Tuesday, September 27, 2016

Protester Must Establish that a Flawed Government Evaluation was Prejudicial

Competitive solicitations are evaluated based on stated criteria and each criteria is ranked in order of importance. Each of those criteria may contain sub-factors which themselves are ranked in order of importance. Besides rankings in importance, the criteria are also ranked in significance to other evaluation criteria. Thus a solicitation might provide something along the lines of the technical evaluation criteria are to be considered significantly more important than cost.

For contractors filing bid protests, they must not only show the Government somehow erred in its evaluation, but that the error prejudiced their ability to win the award.It is well established that a protester must show not simply a significant error in the procurement process, but also that the error was prejudicial, if it is to prevail in a bid protest. In that regard, a party has been prejudiced  when it can show that but for the error, it would have had a substantial chance of securing the contract.

If a bidder is ranked lower than other bidders in a "significantly more important" evaluation factor, it would have a difficult time proving that a Government flaw in the evaluation of a relatively insignificant evaluation factor prejudiced its ability to win the contract.
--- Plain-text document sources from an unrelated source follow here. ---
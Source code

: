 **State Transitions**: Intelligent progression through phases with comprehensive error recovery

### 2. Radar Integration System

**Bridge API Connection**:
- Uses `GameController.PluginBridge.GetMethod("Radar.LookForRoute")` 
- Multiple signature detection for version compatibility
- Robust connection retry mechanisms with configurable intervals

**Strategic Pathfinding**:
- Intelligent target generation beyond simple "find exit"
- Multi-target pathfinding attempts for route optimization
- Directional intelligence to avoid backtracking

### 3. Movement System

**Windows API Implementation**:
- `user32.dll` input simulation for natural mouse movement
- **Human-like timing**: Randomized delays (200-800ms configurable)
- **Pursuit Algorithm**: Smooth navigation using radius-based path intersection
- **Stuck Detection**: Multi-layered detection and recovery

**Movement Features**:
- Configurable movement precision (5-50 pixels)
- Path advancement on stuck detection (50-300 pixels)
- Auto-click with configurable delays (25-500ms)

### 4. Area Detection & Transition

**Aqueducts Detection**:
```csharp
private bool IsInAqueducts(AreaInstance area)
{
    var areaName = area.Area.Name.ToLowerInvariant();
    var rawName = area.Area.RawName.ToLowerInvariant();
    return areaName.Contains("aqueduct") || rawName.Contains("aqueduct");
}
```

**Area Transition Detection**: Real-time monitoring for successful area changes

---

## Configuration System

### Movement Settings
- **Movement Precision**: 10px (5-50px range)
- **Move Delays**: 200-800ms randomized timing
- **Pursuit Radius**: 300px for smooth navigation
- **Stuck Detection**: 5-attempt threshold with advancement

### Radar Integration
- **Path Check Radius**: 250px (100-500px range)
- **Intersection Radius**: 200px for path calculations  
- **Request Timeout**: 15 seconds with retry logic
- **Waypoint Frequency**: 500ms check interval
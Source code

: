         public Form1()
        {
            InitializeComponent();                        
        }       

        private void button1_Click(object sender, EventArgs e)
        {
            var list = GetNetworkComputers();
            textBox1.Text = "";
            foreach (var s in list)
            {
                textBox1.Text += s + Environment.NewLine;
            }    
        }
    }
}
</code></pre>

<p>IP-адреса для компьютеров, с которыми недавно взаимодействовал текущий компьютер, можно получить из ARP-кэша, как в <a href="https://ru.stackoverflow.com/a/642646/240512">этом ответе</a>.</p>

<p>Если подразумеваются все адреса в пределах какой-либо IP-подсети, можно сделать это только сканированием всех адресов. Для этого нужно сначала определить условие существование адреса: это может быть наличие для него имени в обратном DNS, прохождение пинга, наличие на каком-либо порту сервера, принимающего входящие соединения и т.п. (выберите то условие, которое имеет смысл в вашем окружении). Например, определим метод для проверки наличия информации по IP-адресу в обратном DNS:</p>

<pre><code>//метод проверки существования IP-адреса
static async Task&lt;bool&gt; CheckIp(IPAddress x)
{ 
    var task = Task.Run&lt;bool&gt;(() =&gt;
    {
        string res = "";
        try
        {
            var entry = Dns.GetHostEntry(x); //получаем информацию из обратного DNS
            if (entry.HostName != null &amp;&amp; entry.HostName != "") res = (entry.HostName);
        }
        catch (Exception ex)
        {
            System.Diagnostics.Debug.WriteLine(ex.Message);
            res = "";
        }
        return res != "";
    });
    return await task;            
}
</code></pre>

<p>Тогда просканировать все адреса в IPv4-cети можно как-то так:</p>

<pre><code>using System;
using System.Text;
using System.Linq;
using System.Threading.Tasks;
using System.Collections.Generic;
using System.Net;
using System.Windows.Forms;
If a protestor cannot demonstrate that it was prejudiced, the Courts or the Comptroller General will not even consider whether the Government's evaluation was flawed. That determination becomes moot.

If there is a tie among bidders on all evaluation criteria except the most insignificant, that is, bidders received identical adjectival ratings within each evaluation criteria, a protestor can then assert that it has been prejudiced by a flawed evaluation of the most insignificant criteria.